Hamdan said doctors told him he suffered several skull fractures and bruised ribs, and he also had to get five stitches to close a gash on his forehead. “If my neighbours hadn’t arrived in time, I would have been dead,” he said.

“It was clear from the way they were hitting me what their intentions were: they were trying to kill me.”

A common occurrence

Asira al-Qibliya is one of six Palestinian villages located in the valley below the notoriously violent Yitzhar settlement, the site of many of this week’s attacks on Palestinians.

Residents of the villages are subjected to nearly-constant attacks from the settlers, who ambush homes, assault shepherds, chop down olive trees, and burn farmland, human rights groups have regularly reported.

Translation: The moment a group of settlers attacked the car of Qassam Nazzal on his way from Ramallah to Jenin today

"The homes at the top of the village, where I live, are only a few hundred metres from the edge of the settlement,” Hamdan said, “so we often bear the brunt of the attacks.”

“Since I was a boy I have been witnessing the settlers attack us,” he said.

While he said settlers carry out attacks at least once a month in the village, residents "always see an increase in settler violence" when an attack is carried out against Israeli settlers in the West Bank, such as the shootings last week.

“They call them price-tag attacks, but to us, they are just part of the everyday violence we face from settlers,” Hamdan told MEE.

What happened to the Dawabsheh family is evidence of what the settlers are capable of

- Nashaat Abed al-Fattah, Yasuf mayor

Despite the frequency of such violence against Palestinians, this week’s settler attacks have left many people fearful that things could escalate even further.
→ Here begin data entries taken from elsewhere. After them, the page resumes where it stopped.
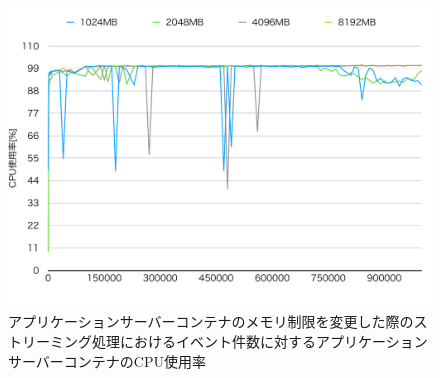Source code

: \documentclass[../../../../../main]{subfiles}
\begin{document}
    \begin{figure}[H]
        \centering
        \includegraphics[width=12cm]{graph}
        \caption{アプリケーションサーバーコンテナのメモリ制限を変更した際のストリーミング処理におけるイベント件数に対するアプリケーションサーバーコンテナのCPU使用率}
        \label{fig:stream-change-app-memory-limit-app-cpu-app_4_db_1_1024}
    \end{figure}
\end{document}
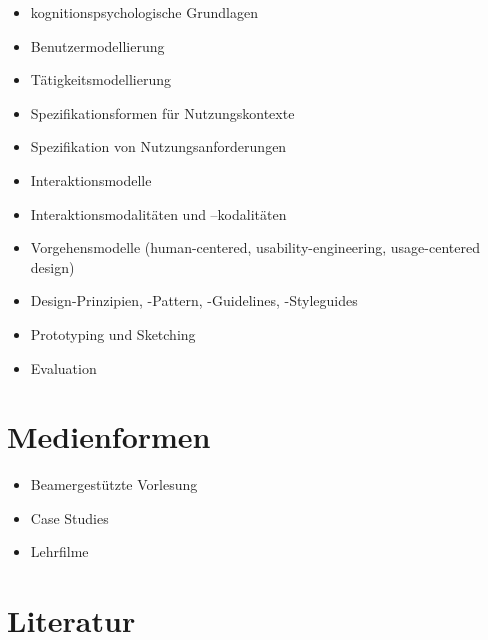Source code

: \begin{itemize}
\tightlist
\item
  kognitionspsychologische Grundlagen
\item
  Benutzermodellierung
\item
  Tätigkeitsmodellierung
\item
  Spezifikationsformen für Nutzungskontexte
\item
  Spezifikation von Nutzungsanforderungen
\item
  Interaktionsmodelle
\item
  Interaktionsmodalitäten und --kodalitäten
\item
  Vorgehensmodelle (human-centered, usability-engineering,
  usage-centered design)
\item
  Design-Prinzipien, -Pattern, -Guidelines, -Styleguides
\item
  Prototyping und Sketching
\item
  Evaluation
\end{itemize}

\hypertarget{medienformenpathlabelmi-2017modulbeschreibungen-bachelorba_mensch-computer_interaktion}{%
\section*{Medienformen\label{/mi-2017/modulbeschreibungen-bachelor/BA_Mensch-Computer_Interaktion}}\label{medienformenpathlabelmi-2017modulbeschreibungen-bachelorba_mensch-computer_interaktion}}

\begin{itemize}
\tightlist
\item
  Beamergestützte Vorlesung
\item
  Case Studies
\item
  Lehrfilme
\end{itemize}

\hypertarget{literaturpathlabelmi-2017modulbeschreibungen-bachelorba_mensch-computer_interaktion}{%
\section*{Literatur\label{/mi-2017/modulbeschreibungen-bachelor/BA_Mensch-Computer_Interaktion}}\label{literaturpathlabelmi-2017modulbeschreibungen-bachelorba_mensch-computer_interaktion}}

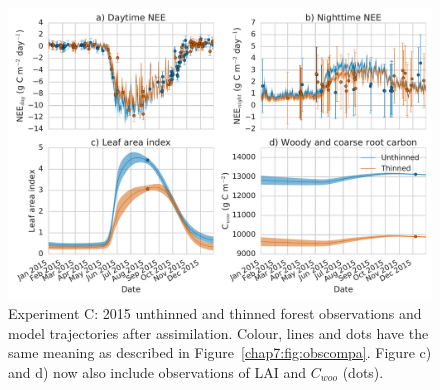 \begin{figure}[ht]
    \centering
        \includegraphics[width=\textwidth]{chapter/chapter7/obs_compc.pdf}
\caption{Experiment C: 2015 unthinned and thinned forest observations and model trajectories after assimilation. Colour, lines and dots have the same meaning as described in Figure~\ref{chap7:fig:obscompa}. Figure c) and d) now also include observations of LAI and \(C_{woo}\) (dots).}
 \label{chap7:fig:obscompc}
 \end{figure}

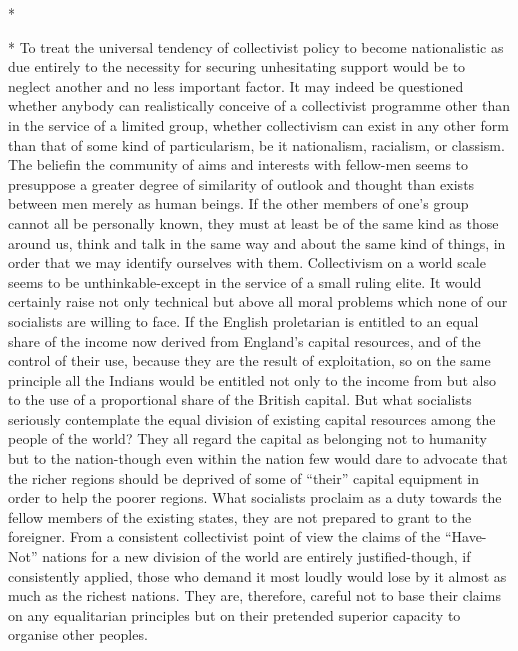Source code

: \documentclass[11pt,openany]{book}
\begin{document}
\begin{center}\textasteriskcentered\hspace{0.9em}\textasteriskcentered\hspace{0.9em}\textasteriskcentered\end{center}

\begin{center}\textasteriskcentered\hspace{0.9em}\textasteriskcentered\hspace{0.9em}\textasteriskcentered\end{center}

*

* To treat the universal tendency of collectivist policy to become nationalistic as due entirely to the necessity for securing unhesitating support would be to neglect another and no less important factor. It may indeed be questioned whether anybody can realistically conceive of a collectivist programme other than in the service of a limited group, whether collectivism can exist in any other form than that of some kind of particularism, be it nationalism, racialism, or classism. The beliefin the community of aims and interests with fellow-men seems to presuppose a greater degree of similarity of outlook and thought than exists between men merely as human beings. If the other members of one's group cannot all be personally known, they must at least be of the same kind as those around us, think and talk in the same way and about the same kind of things, in order that we may identify ourselves with them. Collectivism on a world scale seems to be unthinkable-except in the service of a small ruling elite. It would certainly raise not only technical but above all moral problems which none of our socialists are willing to face. If the English proletarian is entitled to an equal share of the income now derived from England's capital resources, and of the control of their use, because they are the result of exploitation, so on the same principle all the Indians would be entitled not only to the income from but also to the use of a proportional share of the British capital. But what socialists seriously contemplate the equal division of existing capital resources among the people of the world? They all regard the capital as belonging not to humanity but to the nation-though even within the nation few would dare to advocate that the richer regions should be deprived of some of ``their'' capital equipment in order to help the poorer regions. What socialists proclaim as a duty towards the fellow members of the existing states, they are not prepared to grant to the foreigner. From a consistent collectivist point of view the claims of the ``Have-Not'' nations for a new division of the world are entirely justified-though, if consistently applied, those who demand it most loudly would lose by it almost as much as the richest nations. They are, therefore, careful not to base their claims on any equalitarian principles but on their pretended superior capacity to organise other peoples.
\end{document}
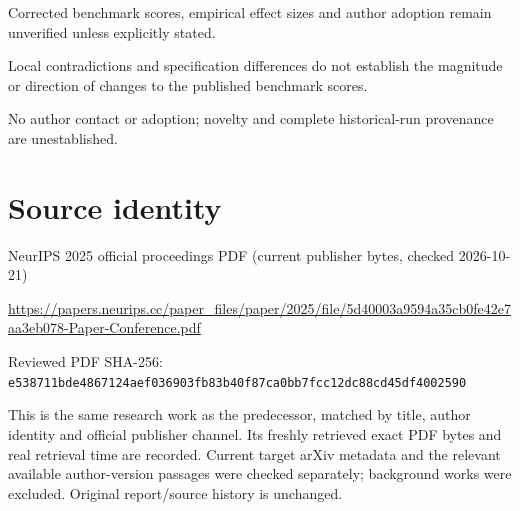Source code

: \documentclass[11pt]{article}
\begin{document}
Corrected benchmark scores, empirical effect sizes and author adoption remain unverified unless explicitly stated.\par

Local contradictions and specification differences do not establish the magnitude or direction of changes to the published benchmark scores.\par

No author contact or adoption; novelty and complete historical-run provenance are unestablished.\par

\section*{Source identity}

NeurIPS 2025 official proceedings PDF (current publisher bytes, checked 2026-10-21)

\url{https://papers.neurips.cc/paper_files/paper/2025/file/5d40003a9594a35cb0fe42e7aa3eb078-Paper-Conference.pdf}

Reviewed PDF SHA-256: \nolinkurl{e538711bde4867124aef036903fb83b40f87ca0bb7fcc12dc88cd45df4002590}

This is the same research work as the predecessor, matched by title, author identity and official publisher channel. Its freshly retrieved exact PDF bytes and real retrieval time are recorded. Current target arXiv metadata and the relevant available author-version passages were checked separately; background works were excluded. Original report/source history is unchanged.
\end{document}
“What happened to the Dawabsheh family is evidence of what the settlers are capable of and many of us are aware of this fact,” Abed al-Fattah, the mayor of Yasuf, told MEE, referring to a 2015 attack in which Israeli settlers set fire to a Palestinian family's home in the West Bank village of Duma.

Saad and Riham Dawabsheh and their 18-month-old baby, Ali, were killed in that attack, while the couple's four-year-old son, Ahmed, was the sole survivor.

“Many people are scared to drive in their cars because of what’s happening,” Abed al-Fattah said, pointing to the case of Aisha al-Rabi, a Palestinian mother of eight who was killed in October when Israeli settlers hurled rocks at her car on the main road near Nablus.

“These settlers are terrorists that are protected by the terrorist state of Israel,” he said. “As long as the settlers are here on our land, there will never be peace.”